WHAT YOU HAVE TO DO:
Leaving the pictures aside, repeat each line below exactly.
[EXERCISE INPUTS]
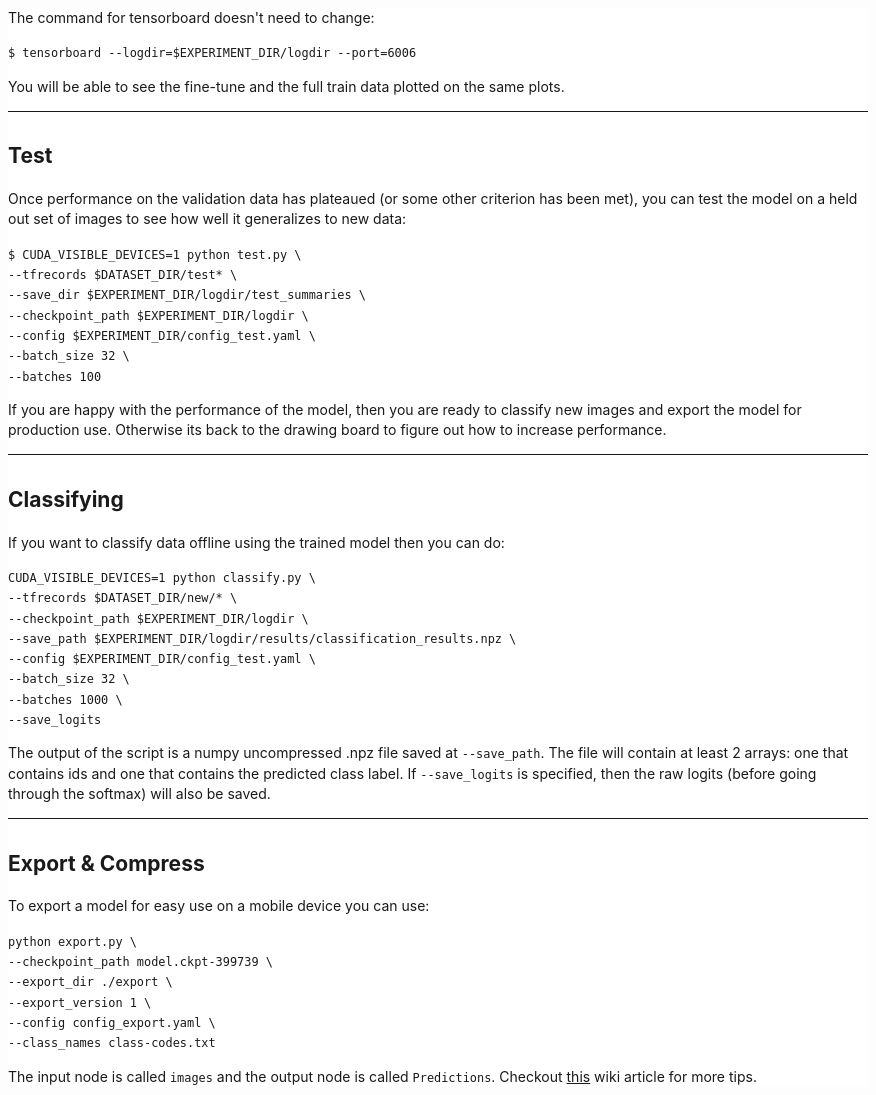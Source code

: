The command for tensorboard doesn't need to change:
```
$ tensorboard --logdir=$EXPERIMENT_DIR/logdir --port=6006
```
You will be able to see the fine-tune and the full train data plotted on the same plots. 

---

## Test
Once performance on the validation data has plateaued (or some other criterion has been met), you can test the model on a held out set of images to see how well it generalizes to new data:
```
$ CUDA_VISIBLE_DEVICES=1 python test.py \
--tfrecords $DATASET_DIR/test* \
--save_dir $EXPERIMENT_DIR/logdir/test_summaries \
--checkpoint_path $EXPERIMENT_DIR/logdir \
--config $EXPERIMENT_DIR/config_test.yaml \
--batch_size 32 \
--batches 100
```

If you are happy with the performance of the model, then you are ready to classify new images and export the model for production use. Otherwise its back to the drawing board to figure out how to increase performance. 

---

## Classifying 
If you want to classify data offline using the trained model then you can do:
```
CUDA_VISIBLE_DEVICES=1 python classify.py \
--tfrecords $DATASET_DIR/new/* \
--checkpoint_path $EXPERIMENT_DIR/logdir \
--save_path $EXPERIMENT_DIR/logdir/results/classification_results.npz \
--config $EXPERIMENT_DIR/config_test.yaml \
--batch_size 32 \
--batches 1000 \
--save_logits
```

The output of the script is a numpy uncompressed .npz file saved at `--save_path`. The file will contain at least 2 arrays: one that contains ids and one that contains the predicted class label. If `--save_logits` is specified, then the raw logits (before going through the softmax) will also be saved. 

---

## Export & Compress
To export a model for easy use on a mobile device you can use:
```
python export.py \
--checkpoint_path model.ckpt-399739 \
--export_dir ./export \
--export_version 1 \
--config config_export.yaml \
--class_names class-codes.txt
```
The input node is called `images` and the output node is called `Predictions`. Checkout [this](https://github.com/visipedia/tf_classification/wiki/Exporting-an-Optimized-Model) wiki article for more tips.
[/EXERCISE INPUTS]
ANSWER BELOW:
Source code

:The command for tensorboard doesn't need to change:
```
$ tensorboard --logdir=$EXPERIMENT_DIR/logdir --port=6006
```
You will be able to see the fine-tune and the full train data plotted on the same plots. 

---

## Test
Once performance on the validation data has plateaued (or some other criterion has been met), you can test the model on a held out set of images to see how well it generalizes to new data:
```
$ CUDA_VISIBLE_DEVICES=1 python test.py \
--tfrecords $DATASET_DIR/test* \
--save_dir $EXPERIMENT_DIR/logdir/test_summaries \
--checkpoint_path $EXPERIMENT_DIR/logdir \
--config $EXPERIMENT_DIR/config_test.yaml \
--batch_size 32 \
--batches 100
```

If you are happy with the performance of the model, then you are ready to classify new images and export the model for production use. Otherwise its back to the drawing board to figure out how to increase performance. 

---

## Classifying 
If you want to classify data offline using the trained model then you can do:
```
CUDA_VISIBLE_DEVICES=1 python classify.py \
--tfrecords $DATASET_DIR/new/* \
--checkpoint_path $EXPERIMENT_DIR/logdir \
--save_path $EXPERIMENT_DIR/logdir/results/classification_results.npz \
--config $EXPERIMENT_DIR/config_test.yaml \
--batch_size 32 \
--batches 1000 \
--save_logits
```

The output of the script is a numpy uncompressed .npz file saved at `--save_path`. The file will contain at least 2 arrays: one that contains ids and one that contains the predicted class label. If `--save_logits` is specified, then the raw logits (before going through the softmax) will also be saved. 

---

## Export & Compress
To export a model for easy use on a mobile device you can use:
```
python export.py \
--checkpoint_path model.ckpt-399739 \
--export_dir ./export \
--export_version 1 \
--config config_export.yaml \
--class_names class-codes.txt
```
The input node is called `images` and the output node is called `Predictions`. Checkout [this](https://github.com/visipedia/tf_classification/wiki/Exporting-an-Optimized-Model) wiki article for more tips.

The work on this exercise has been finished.